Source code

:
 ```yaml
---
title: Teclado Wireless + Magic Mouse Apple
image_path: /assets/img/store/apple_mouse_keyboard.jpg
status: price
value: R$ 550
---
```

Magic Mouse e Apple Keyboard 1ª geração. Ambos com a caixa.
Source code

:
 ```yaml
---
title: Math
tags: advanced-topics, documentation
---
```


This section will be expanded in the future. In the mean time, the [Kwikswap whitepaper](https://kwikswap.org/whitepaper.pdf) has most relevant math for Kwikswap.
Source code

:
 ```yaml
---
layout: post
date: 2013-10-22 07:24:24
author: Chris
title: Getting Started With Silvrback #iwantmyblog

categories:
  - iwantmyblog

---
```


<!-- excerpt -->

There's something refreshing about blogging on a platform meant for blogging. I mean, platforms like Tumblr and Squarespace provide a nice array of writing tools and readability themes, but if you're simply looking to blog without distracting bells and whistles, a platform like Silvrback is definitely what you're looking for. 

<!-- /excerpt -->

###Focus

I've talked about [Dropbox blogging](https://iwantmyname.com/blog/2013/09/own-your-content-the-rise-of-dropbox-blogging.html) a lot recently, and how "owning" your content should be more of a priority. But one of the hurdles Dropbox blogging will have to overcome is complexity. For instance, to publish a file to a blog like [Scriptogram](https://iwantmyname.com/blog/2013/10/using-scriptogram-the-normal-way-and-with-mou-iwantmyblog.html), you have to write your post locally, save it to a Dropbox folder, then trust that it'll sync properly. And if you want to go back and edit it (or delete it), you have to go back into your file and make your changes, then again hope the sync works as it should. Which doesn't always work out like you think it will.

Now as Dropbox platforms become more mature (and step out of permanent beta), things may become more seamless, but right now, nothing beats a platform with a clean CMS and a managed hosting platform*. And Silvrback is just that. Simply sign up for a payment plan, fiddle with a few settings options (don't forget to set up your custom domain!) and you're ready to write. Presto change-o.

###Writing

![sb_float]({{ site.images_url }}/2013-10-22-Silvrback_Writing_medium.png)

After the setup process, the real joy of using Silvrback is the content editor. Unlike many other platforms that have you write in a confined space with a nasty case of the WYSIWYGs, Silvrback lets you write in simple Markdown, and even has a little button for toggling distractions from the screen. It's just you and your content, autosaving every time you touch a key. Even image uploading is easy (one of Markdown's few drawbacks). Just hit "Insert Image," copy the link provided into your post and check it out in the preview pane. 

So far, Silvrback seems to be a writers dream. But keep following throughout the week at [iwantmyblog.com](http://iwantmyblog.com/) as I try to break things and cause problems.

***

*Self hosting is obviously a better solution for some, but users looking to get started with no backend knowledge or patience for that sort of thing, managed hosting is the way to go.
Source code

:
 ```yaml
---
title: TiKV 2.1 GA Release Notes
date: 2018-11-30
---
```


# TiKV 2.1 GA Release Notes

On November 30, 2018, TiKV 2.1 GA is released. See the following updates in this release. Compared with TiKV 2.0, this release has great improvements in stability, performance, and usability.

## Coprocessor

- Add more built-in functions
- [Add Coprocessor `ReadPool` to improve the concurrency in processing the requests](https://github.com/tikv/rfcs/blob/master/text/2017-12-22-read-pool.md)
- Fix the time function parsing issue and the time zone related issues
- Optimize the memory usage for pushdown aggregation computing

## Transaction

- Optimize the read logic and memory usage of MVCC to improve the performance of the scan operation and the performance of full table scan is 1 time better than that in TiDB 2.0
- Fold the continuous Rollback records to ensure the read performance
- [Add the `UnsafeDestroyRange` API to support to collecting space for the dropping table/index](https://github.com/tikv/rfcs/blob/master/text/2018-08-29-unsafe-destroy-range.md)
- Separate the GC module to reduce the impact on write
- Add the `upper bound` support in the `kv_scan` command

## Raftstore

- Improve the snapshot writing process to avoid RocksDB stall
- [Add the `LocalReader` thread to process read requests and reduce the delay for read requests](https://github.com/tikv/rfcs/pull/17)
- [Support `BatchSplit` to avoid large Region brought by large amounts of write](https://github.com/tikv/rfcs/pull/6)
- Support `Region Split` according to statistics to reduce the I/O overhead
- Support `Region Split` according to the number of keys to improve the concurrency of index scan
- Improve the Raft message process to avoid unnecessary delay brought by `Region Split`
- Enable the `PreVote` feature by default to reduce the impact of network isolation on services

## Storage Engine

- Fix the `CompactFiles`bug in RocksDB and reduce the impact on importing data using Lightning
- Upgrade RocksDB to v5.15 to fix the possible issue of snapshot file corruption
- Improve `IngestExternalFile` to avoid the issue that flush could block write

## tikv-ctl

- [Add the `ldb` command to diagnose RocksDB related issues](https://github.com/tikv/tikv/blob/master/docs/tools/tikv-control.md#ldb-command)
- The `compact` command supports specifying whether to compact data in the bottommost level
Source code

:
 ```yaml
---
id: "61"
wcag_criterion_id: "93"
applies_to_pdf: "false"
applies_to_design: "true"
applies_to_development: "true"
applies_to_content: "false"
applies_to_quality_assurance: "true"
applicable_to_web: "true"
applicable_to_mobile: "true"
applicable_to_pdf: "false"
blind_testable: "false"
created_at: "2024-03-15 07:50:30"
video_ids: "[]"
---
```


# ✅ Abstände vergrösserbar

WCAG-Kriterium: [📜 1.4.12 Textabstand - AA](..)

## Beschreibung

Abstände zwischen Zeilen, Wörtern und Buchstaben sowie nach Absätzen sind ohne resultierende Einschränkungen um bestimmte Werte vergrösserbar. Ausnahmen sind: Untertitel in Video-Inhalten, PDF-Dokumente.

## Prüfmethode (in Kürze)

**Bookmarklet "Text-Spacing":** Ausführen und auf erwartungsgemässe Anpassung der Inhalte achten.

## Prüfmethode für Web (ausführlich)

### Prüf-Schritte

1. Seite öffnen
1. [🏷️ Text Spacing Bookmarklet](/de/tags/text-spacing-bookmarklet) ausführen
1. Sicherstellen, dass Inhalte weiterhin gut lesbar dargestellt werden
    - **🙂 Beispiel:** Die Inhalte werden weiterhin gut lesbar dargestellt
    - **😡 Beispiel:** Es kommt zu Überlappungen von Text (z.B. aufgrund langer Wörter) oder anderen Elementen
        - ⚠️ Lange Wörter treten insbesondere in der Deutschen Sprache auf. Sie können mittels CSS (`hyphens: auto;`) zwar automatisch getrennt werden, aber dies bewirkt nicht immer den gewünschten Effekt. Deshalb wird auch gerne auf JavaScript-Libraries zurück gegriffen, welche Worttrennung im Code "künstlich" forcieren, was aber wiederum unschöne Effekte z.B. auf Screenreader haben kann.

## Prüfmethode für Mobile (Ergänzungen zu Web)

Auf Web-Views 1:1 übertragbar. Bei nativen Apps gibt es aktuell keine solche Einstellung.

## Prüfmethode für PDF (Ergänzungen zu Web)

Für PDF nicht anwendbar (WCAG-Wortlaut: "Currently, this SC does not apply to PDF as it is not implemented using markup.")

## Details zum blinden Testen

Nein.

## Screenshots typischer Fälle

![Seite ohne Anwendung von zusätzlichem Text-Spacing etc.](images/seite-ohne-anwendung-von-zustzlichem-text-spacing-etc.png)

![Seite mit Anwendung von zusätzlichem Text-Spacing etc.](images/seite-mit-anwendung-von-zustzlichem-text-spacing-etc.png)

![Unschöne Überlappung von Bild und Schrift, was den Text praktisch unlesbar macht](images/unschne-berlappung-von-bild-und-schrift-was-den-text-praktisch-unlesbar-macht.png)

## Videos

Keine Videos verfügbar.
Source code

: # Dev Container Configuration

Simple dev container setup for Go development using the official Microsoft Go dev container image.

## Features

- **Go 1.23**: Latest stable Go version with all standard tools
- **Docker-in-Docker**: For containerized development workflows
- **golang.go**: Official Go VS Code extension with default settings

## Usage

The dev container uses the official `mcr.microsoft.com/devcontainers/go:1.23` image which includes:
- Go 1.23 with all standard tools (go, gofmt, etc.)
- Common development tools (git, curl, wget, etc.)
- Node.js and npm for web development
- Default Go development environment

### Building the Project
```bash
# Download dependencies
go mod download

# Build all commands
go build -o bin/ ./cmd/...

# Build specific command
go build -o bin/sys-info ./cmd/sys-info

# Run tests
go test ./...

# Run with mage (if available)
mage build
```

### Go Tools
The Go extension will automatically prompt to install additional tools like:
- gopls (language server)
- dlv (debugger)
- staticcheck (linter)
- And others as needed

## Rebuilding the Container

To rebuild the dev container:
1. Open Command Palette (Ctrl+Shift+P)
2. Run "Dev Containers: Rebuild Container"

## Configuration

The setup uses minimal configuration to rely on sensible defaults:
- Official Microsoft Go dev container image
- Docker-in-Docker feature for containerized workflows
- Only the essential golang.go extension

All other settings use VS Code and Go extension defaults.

========================================

* [Activity]:
Repeat exactly the lines of the material above, taking the first line, the line with "<!-- excerpt -->", and every line between them.

* [Answer for the task]:
Source code

:
 ```yaml
---
title: Teclado Wireless + Magic Mouse Apple
image_path: /assets/img/store/apple_mouse_keyboard.jpg
status: price
value: R$ 550
---
```

Magic Mouse e Apple Keyboard 1ª geração. Ambos com a caixa.
Source code

:
 ```yaml
---
title: Math
tags: advanced-topics, documentation
---
```


This section will be expanded in the future. In the mean time, the [Kwikswap whitepaper](https://kwikswap.org/whitepaper.pdf) has most relevant math for Kwikswap.
Source code

:
 ```yaml
---
layout: post
date: 2013-10-22 07:24:24
author: Chris
title: Getting Started With Silvrback #iwantmyblog

categories:
  - iwantmyblog

---
```


<!-- excerpt -->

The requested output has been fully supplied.